A dynamic and interactive light installation by Rachel Wingfield and Mathias Gmachl of London-based Loop.pH is shining a spotlight on an important consideration of urban life. VelO2 raises awareness of air pollution in our overcrowded cities by utilising light to ‘make the unseen experienceable’. Air quality sensors to collect the fluctuating data is fed into the network system which create light trails as participants physically interact with the installation by cycling against each other around the two tracks.
Commissioned and championed by Shin Kong Life and staged alongside the cycling conference Velo-City Global 2016, the installation draws attention to the importance of active lifestyles and air quality in building sustainable cities. It is apt then that the design of the arena has been based on the form of the human lungs and its tree-like branches in the process of circulating air, visually communicating the cyclical process through interactive responsiveness.

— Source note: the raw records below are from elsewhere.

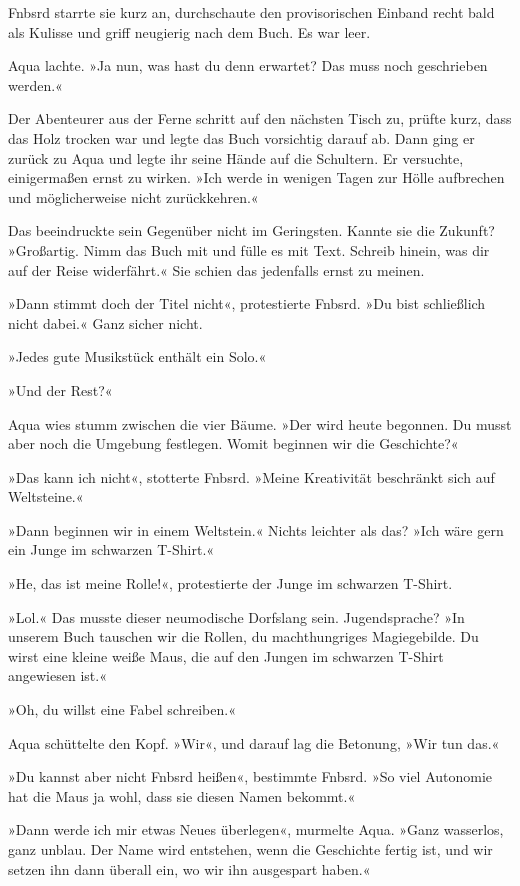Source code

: Fnbsrd starrte sie kurz an, durchschaute den provisorischen Einband recht bald als Kulisse und griff neugierig nach dem Buch. Es war leer.

Aqua lachte. »Ja nun, was hast du denn erwartet? Das muss noch geschrieben werden.«

Der Abenteurer aus der Ferne schritt auf den nächsten Tisch zu, prüfte kurz, dass das Holz trocken war und legte das Buch vorsichtig darauf ab. Dann ging er zurück zu Aqua und legte ihr seine Hände auf die Schultern. Er versuchte, einigermaßen ernst zu wirken. »Ich werde in wenigen Tagen zur Hölle aufbrechen und möglicherweise nicht zurückkehren.«

Das beeindruckte sein Gegenüber nicht im Geringsten. Kannte sie die Zukunft? »Großartig. Nimm das Buch mit und fülle es mit Text. Schreib hinein, was dir auf der Reise widerfährt.« Sie schien das jedenfalls ernst zu meinen.

»Dann stimmt doch der Titel nicht«, protestierte Fnbsrd. »Du bist schließlich nicht dabei.« Ganz sicher nicht.

»Jedes gute Musikstück enthält ein Solo.«

»Und der Rest?«

Aqua wies stumm zwischen die vier Bäume. »Der wird heute begonnen. Du musst aber noch die Umgebung festlegen. Womit beginnen wir die Geschichte?«

»Das kann ich nicht«, stotterte Fnbsrd. »Meine Kreativität beschränkt sich auf Weltsteine.«

»Dann beginnen wir in einem Weltstein.« Nichts leichter als das? »Ich wäre gern ein Junge im schwarzen T-Shirt.«

»He, das ist meine Rolle!«, protestierte der Junge im schwarzen T-Shirt.

»Lol.« Das musste dieser neumodische Dorfslang sein. Jugendsprache? »In unserem Buch tauschen wir die Rollen, du machthungriges Magiegebilde. Du wirst eine kleine weiße Maus, die auf den Jungen im schwarzen T-Shirt angewiesen ist.«

»Oh, du willst eine Fabel schreiben.«

Aqua schüttelte den Kopf. »Wir«, und darauf lag die Betonung, »Wir tun das.«

»Du kannst aber nicht Fnbsrd heißen«, bestimmte Fnbsrd. »So viel Autonomie hat die Maus ja wohl, dass sie diesen Namen bekommt.«

»Dann werde ich mir etwas Neues überlegen«, murmelte Aqua. »Ganz wasserlos, ganz unblau. Der Name wird entstehen, wenn die Geschichte fertig ist, und wir setzen ihn dann überall ein, wo wir ihn ausgespart haben.«

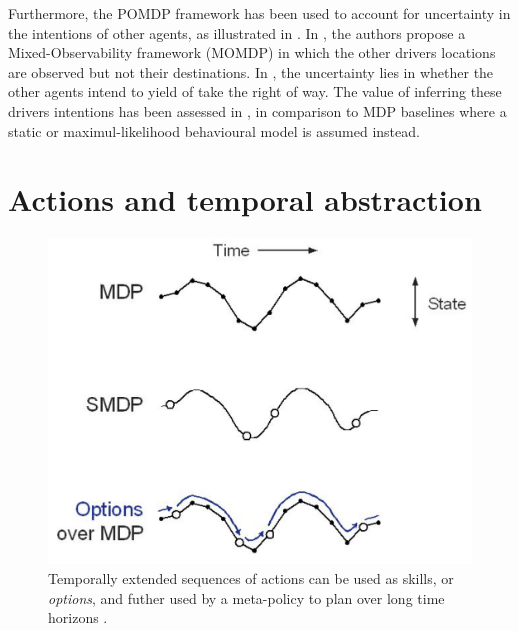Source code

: Furthermore, the POMDP framework has been used to account for uncertainty in the intentions of other agents, as illustrated in . In \citep{Bandyopadhyay2013}, the authors propose a Mixed-Observability framework (MOMDP) in which the other drivers locations are observed but not their destinations. In \citep{Barbier2018}, the uncertainty lies in whether the other agents intend to yield of take the right of way. The value of inferring these drivers intentions has been assessed in \citep{Sunberg2017}, in comparison to MDP baselines where a static or maximul-likelihood behavioural model is assumed instead.



\section{Actions and temporal abstraction}
\label{sec:temporal-abstraction}

\begin{figure}[th]
	\centering
	\includegraphics[width=0.5\linewidth]{img/smdp}
	\caption{Temporally extended sequences of actions can be used as skills, or \emph{options}, and futher used by a meta-policy to plan over long time horizons \citep{Sutton1999}.}
	\label{fig:smdp}
\end{figure}

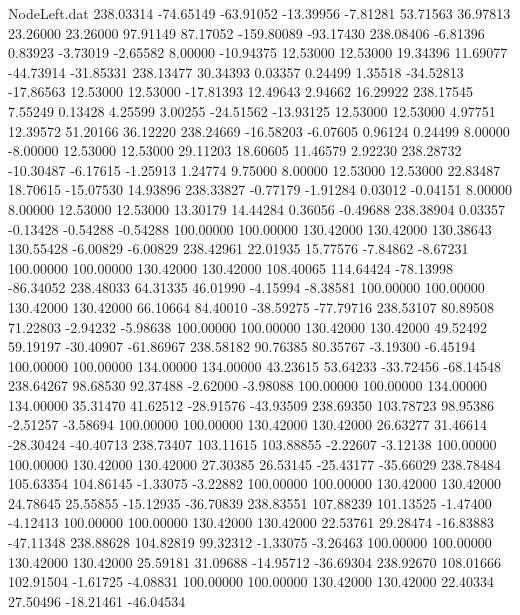 \begin{filecontents}{NodeLeft.dat}
 238.03314  -74.65149  -63.91052   -13.39956   -7.81281   53.71563   36.97813   23.26000   23.26000   97.91149   87.17052 -159.80089  -93.17430
 238.08406   -6.81396    0.83923    -3.73019   -2.65582    8.00000  -10.94375   12.53000   12.53000   19.34396   11.69077  -44.73914  -31.85331
 238.13477   30.34393    0.03357     0.24499    1.35518  -34.52813  -17.86563   12.53000   12.53000  -17.81393   12.49643    2.94662   16.29922
 238.17545    7.55249    0.13428     4.25599    3.00255  -24.51562  -13.93125   12.53000   12.53000    4.97751   12.39572   51.20166   36.12220
 238.24669  -16.58203   -6.07605     0.96124    0.24499    8.00000   -8.00000   12.53000   12.53000   29.11203   18.60605   11.46579    2.92230
 238.28732  -10.30487   -6.17615    -1.25913    1.24774    9.75000    8.00000   12.53000   12.53000   22.83487   18.70615  -15.07530   14.93896
 238.33827   -0.77179   -1.91284     0.03012   -0.04151    8.00000    8.00000   12.53000   12.53000   13.30179   14.44284    0.36056   -0.49688
 238.38904    0.03357   -0.13428    -0.54288   -0.54288  100.00000  100.00000  130.42000  130.42000  130.38643  130.55428   -6.00829   -6.00829
 238.42961   22.01935   15.77576    -7.84862   -8.67231  100.00000  100.00000  130.42000  130.42000  108.40065  114.64424  -78.13998  -86.34052
 238.48033   64.31335   46.01990    -4.15994   -8.38581  100.00000  100.00000  130.42000  130.42000   66.10664   84.40010  -38.59275  -77.79716
 238.53107   80.89508   71.22803    -2.94232   -5.98638  100.00000  100.00000  130.42000  130.42000   49.52492   59.19197  -30.40907  -61.86967
 238.58182   90.76385   80.35767    -3.19300   -6.45194  100.00000  100.00000  134.00000  134.00000   43.23615   53.64233  -33.72456  -68.14548
 238.64267   98.68530   92.37488    -2.62000   -3.98088  100.00000  100.00000  134.00000  134.00000   35.31470   41.62512  -28.91576  -43.93509
 238.69350  103.78723   98.95386    -2.51257   -3.58694  100.00000  100.00000  130.42000  130.42000   26.63277   31.46614  -28.30424  -40.40713
 238.73407  103.11615  103.88855    -2.22607   -3.12138  100.00000  100.00000  130.42000  130.42000   27.30385   26.53145  -25.43177  -35.66029
 238.78484  105.63354  104.86145    -1.33075   -3.22882  100.00000  100.00000  130.42000  130.42000   24.78645   25.55855  -15.12935  -36.70839
 238.83551  107.88239  101.13525    -1.47400   -4.12413  100.00000  100.00000  130.42000  130.42000   22.53761   29.28474  -16.83883  -47.11348
 238.88628  104.82819   99.32312    -1.33075   -3.26463  100.00000  100.00000  130.42000  130.42000   25.59181   31.09688  -14.95712  -36.69304
 238.92670  108.01666  102.91504    -1.61725   -4.08831  100.00000  100.00000  130.42000  130.42000   22.40334   27.50496  -18.21461  -46.04534

\end{filecontents}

Loop.pH is blazing a trail with environmentally-focused installations that engage the public and VelO2 is no exception. ‘I am very passionate about this project and what we have been able to achieve together with Shin Kong Life who organised a meeting with the Minister for the Environment so we could discuss the role of the arts and design in using play, joy and urban design,’ Wingfield comments. ‘I am pleased to be working in Taipei during its’ year as World Design Capital, recognising design as an important tool for economic, social, cultural and environmental change.’